Studies have shown that women have an internal locus of control when things go wrong. That is, females are more likely then males to blame themselves when something goes wrong. If a man has a horrible day it’s because of the weather or that idiot who lives next door. A female experiencing a bad day will say it’s because they didn’t get up and exercise or that they should’ve gone to bed earlier the night before. Other examples include;
‘Maybe if I wasn’t so drunk he wouldn’t have done that.’
‘Maybe if I was more assertive I would’ve been able to get out of there.’
‘Maybe if I was more … and less… that wouldn’t have happened.’
Shame is another reason abused people stay silent. If shame arrives into an environment where negative thought patterns are the norm, it will amplify the negativity. In a negative environment shame has an easy time bringing the victim down and keeping them silent. It whispers thoughts like 'who will believe you?' and 'what will it matter if you speak out now, it's your fault it happened in the first place.' Shame thrives in the darkness. It does not like being discussed.

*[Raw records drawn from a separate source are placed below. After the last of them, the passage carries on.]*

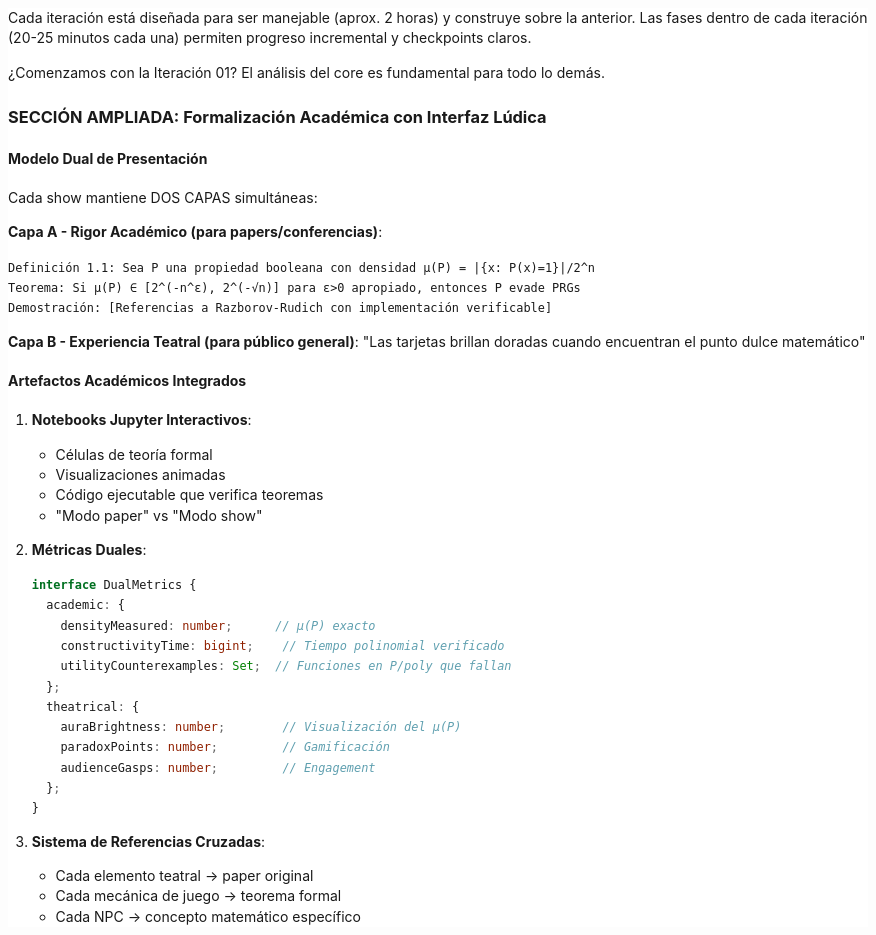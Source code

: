 Cada iteración está diseñada para ser manejable (aprox. 2 horas) y construye sobre la anterior. Las fases dentro de cada iteración (20-25 minutos cada una) permiten progreso incremental y checkpoints claros.

¿Comenzamos con la Iteración 01? El análisis del core es fundamental para todo lo demás.

### SECCIÓN AMPLIADA: Formalización Académica con Interfaz Lúdica

#### **Modelo Dual de Presentación**

Cada show mantiene DOS CAPAS simultáneas:

**Capa A - Rigor Académico (para papers/conferencias)**:
```
Definición 1.1: Sea P una propiedad booleana con densidad μ(P) = |{x: P(x)=1}|/2^n
Teorema: Si μ(P) ∈ [2^(-n^ε), 2^(-√n)] para ε>0 apropiado, entonces P evade PRGs
Demostración: [Referencias a Razborov-Rudich con implementación verificable]
```

**Capa B - Experiencia Teatral (para público general)**:
"Las tarjetas brillan doradas cuando encuentran el punto dulce matemático"

#### **Artefactos Académicos Integrados**

1. **Notebooks Jupyter Interactivos**:
   - Células de teoría formal
   - Visualizaciones animadas
   - Código ejecutable que verifica teoremas
   - "Modo paper" vs "Modo show"

2. **Métricas Duales**:
   ```typescript
   interface DualMetrics {
     academic: {
       densityMeasured: number;      // μ(P) exacto
       constructivityTime: bigint;    // Tiempo polinomial verificado
       utilityCounterexamples: Set;  // Funciones en P/poly que fallan
     };
     theatrical: {
       auraBrightness: number;        // Visualización del μ(P)
       paradoxPoints: number;         // Gamificación
       audienceGasps: number;         // Engagement
     };
   }
   ```

3. **Sistema de Referencias Cruzadas**:
   - Cada elemento teatral → paper original
   - Cada mecánica de juego → teorema formal
   - Cada NPC → concepto matemático específico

So what do we do? How do we change? I grew up in a home with domestic violence. I have seen too many of my friends experience abusive relationships and situations. Now that I have a daughter I want to do what I can to fire proof her against abusive relationships and situations. According to my therapist it’s as ‘simple’ as ensuring she knows that she is loved and she is fabulous. Because people who know their worth will not put up with being treated like trash. People who know what it feels like to be whole heartedly loved, will always be pursuing that.